Spyder is a scientific Python development environment. The python-data and geoconda modules have Spyder included. The best option for using it is through the Puhti web interface remote desktop.

Python parallel jobs

There are several Python libraries for parallel computing. Below are a few suggestions:

multiprocessing – process-based parallelism
joblib – running Python functions as pipeline jobs
dask – general purpose parallel programming solution
mpi4py – MPI bindings for Python

The multiprocessing package is likely the easiest to use.
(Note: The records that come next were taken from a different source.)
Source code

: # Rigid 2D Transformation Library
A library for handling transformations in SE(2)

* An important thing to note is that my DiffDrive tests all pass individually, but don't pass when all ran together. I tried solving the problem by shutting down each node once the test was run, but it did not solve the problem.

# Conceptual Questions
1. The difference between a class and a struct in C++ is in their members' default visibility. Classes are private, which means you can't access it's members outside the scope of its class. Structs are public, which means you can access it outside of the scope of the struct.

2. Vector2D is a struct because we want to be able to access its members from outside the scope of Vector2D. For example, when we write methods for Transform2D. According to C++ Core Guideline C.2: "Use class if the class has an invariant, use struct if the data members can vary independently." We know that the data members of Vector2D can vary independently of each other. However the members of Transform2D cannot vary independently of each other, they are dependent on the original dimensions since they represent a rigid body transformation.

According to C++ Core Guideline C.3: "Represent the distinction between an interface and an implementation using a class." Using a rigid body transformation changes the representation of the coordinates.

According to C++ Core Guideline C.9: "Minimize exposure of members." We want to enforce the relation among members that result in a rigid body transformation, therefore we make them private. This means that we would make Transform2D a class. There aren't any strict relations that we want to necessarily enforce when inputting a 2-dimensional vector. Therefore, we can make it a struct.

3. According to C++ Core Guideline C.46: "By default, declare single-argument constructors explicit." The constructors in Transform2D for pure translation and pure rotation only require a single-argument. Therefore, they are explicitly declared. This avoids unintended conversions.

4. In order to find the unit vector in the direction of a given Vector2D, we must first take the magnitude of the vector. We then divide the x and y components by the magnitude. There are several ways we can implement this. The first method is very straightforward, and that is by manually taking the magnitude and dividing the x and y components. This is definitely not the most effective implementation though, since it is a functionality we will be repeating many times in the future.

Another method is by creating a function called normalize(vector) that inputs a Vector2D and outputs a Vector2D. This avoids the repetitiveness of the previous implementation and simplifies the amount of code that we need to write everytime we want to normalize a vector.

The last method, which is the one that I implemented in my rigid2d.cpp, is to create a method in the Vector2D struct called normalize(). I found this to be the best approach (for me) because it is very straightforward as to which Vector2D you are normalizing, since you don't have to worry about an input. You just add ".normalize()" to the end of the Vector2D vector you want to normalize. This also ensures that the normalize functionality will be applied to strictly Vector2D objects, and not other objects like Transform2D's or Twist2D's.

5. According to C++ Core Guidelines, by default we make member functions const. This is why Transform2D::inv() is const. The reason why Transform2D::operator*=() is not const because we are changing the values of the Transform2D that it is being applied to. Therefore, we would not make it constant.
Being part of the Python standard library, it is included in all Python installations by default. joblib provides some more flexibility in comparison. These two packages are suitable for single-node parallelization (max. 40 cores).

dask is the most versatile of the bunch and has several options for parallelization. Please see the CSC Dask tutorial for examples of both single-node (max. 40 cores) and multi-node parallelization.

In addition, there are examples of using different parallelization options on Puhti on our CSC Training GitHub organization. Of the above four packages, examples are provided for multiprocessing, joblib and dask.

The mpi4py package is included in our PyTorch environment. It is generally the most efficient option for multinode jobs with non-trivial parallelization. For a short tutorial on mpi4py, along with other approaches for improving the performance of Python programs, please see the free Python in High Performance Computing online course.